TRPV4 activation enhances LPS-induced IL10 production to suppress excessive microglial activation

Microglia are resident immune cells in the brain. Under pathological conditions, activated microglia trigger neurodegeneration by secreting pro-inflammatory molecules such as NO, TNFα, IL6 and IL1β. In contrast, microglia also possess a negative feedback mechanism to prevent the excessive inflammation by secreting anti-inflammatory cytokines such as IL10. It is reported that activation of transient receptor potential vanilloid 4 (TRPV4), one of the non-selective cation channels, suppresses the lipopolysaccharide (LPS)-induced microglial activation.

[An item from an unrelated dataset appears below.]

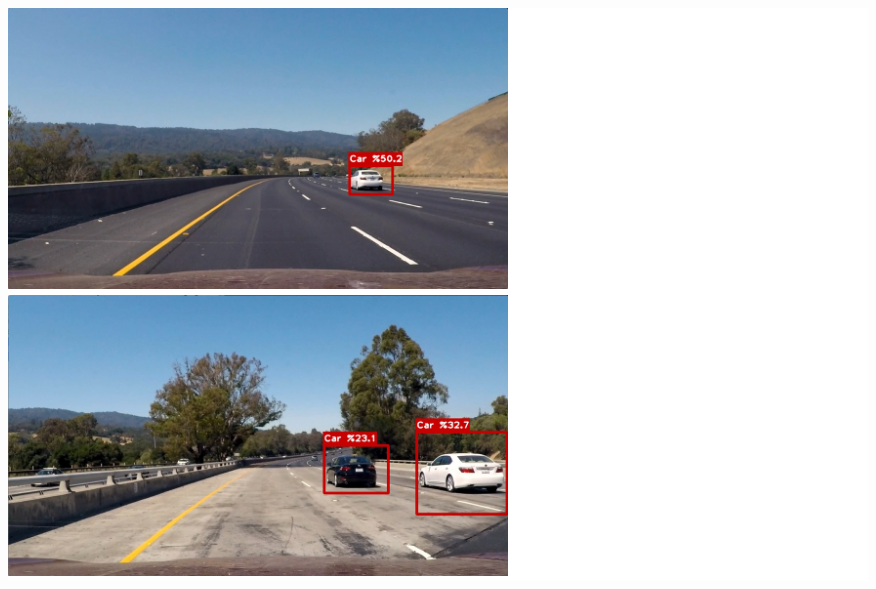 <img src="./output_images/output1.png" width="500"/>
<img src="./output_images/output2.jpg" width="500"/>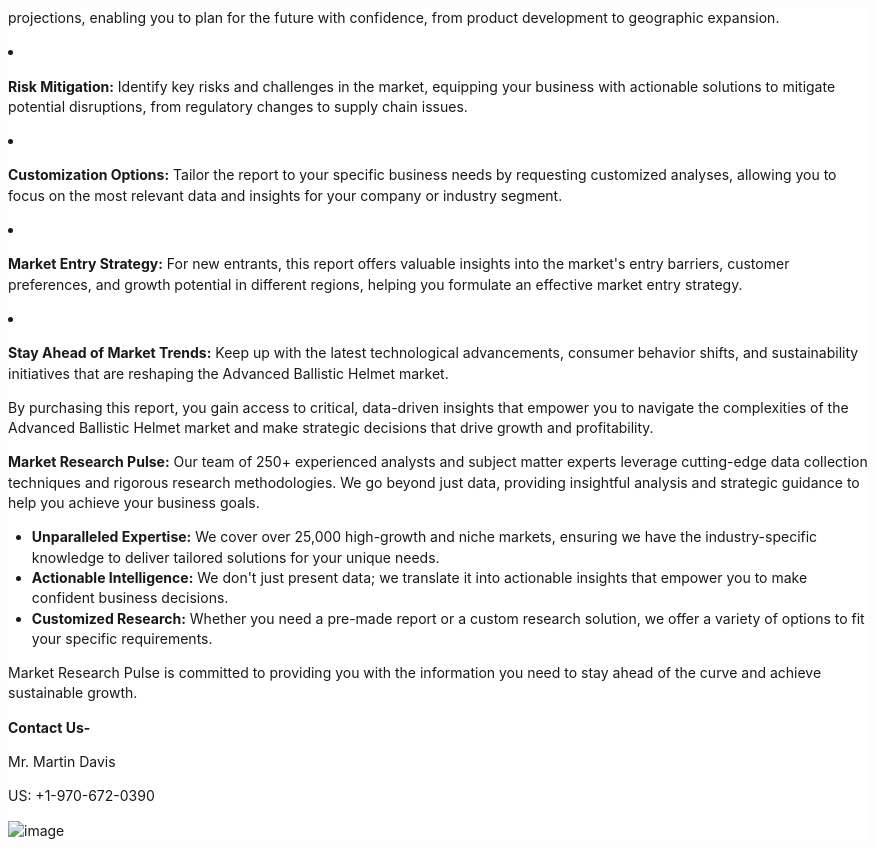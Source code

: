 projections, enabling you to plan for the future with confidence, from product development to geographic expansion.</p></li><li><p><strong>Risk Mitigation:</strong> Identify key risks and challenges in the market, equipping your business with actionable solutions to mitigate potential disruptions, from regulatory changes to supply chain issues.</p></li><li><p><strong>Customization Options:</strong> Tailor the report to your specific business needs by requesting customized analyses, allowing you to focus on the most relevant data and insights for your company or industry segment.</p></li><li><p><strong>Market Entry Strategy:</strong> For new entrants, this report offers valuable insights into the market's entry barriers, customer preferences, and growth potential in different regions, helping you formulate an effective market entry strategy.</p></li><li><p><strong>Stay Ahead of Market Trends:</strong> Keep up with the latest technological advancements, consumer behavior shifts, and sustainability initiatives that are reshaping the Advanced Ballistic Helmet market.</p></li></ol><p>By purchasing this report, you gain access to critical, data-driven insights that empower you to navigate the complexities of the Advanced Ballistic Helmet market and make strategic decisions that drive growth and profitability.</p><p><strong>Market Research Pulse:</strong>&nbsp;Our team of 250+ experienced analysts and subject matter experts leverage cutting-edge data collection techniques and rigorous research methodologies. We go beyond just data, providing insightful analysis and strategic guidance to help you achieve your business goals.</p><ul><li><strong>Unparalleled Expertise:</strong>&nbsp;We cover over 25,000 high-growth and niche markets, ensuring we have the industry-specific knowledge to deliver tailored solutions for your unique needs.</li><li><strong>Actionable Intelligence:</strong>&nbsp;We don't just present data; we translate it into actionable insights that empower you to make confident business decisions.</li><li><strong>Customized Research:</strong>&nbsp;Whether you need a pre-made report or a custom research solution, we offer a variety of options to fit your specific requirements.</li></ul><p>Market Research Pulse is committed to providing you with the information you need to stay ahead of the curve and achieve sustainable growth.</p><p><strong>Contact Us-</strong></p><p>Mr. Martin Davis</p><p>US: +1-970-672-0390</p>
![image](https://github.com/user-attachments/assets/0455f309-6649-482d-9d4f-5ca0dc743def)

However, the effects of TRPV4 activation on the microglial anti-inflammatory responses remain unknown. In this study, we investigated whether TRPV4 contributes microglial anti-inflammatory responses using primary cultured murine microglia. We found that application of a selective TRPV4 agonist, GSK1016790A, enhanced LPS-induced IL10 release in the microglia, which was fully suppressed by co-application of a selective TRPV4 antagonist, GSK2193874, or absent in cultured microglia derived from TRPV4-knockout (TRPV4-KO) mice. Furthermore, neutralization of extracellular IL10 significantly reversed suppressive effects of GSK1016790A on LPS-induced release of TNFα, IL6 and IL1β. Expression pattern of microglial activation markers implied that GSK1016790A shifted microglial activation status to an immunoregulatory phenotype. Taken together, these results indicate that microglial TRPV4 plays an important role in promoting the production of LPS-induced IL10, which results in suppressing excessive inflammation in an autocrine or paracrine fashion.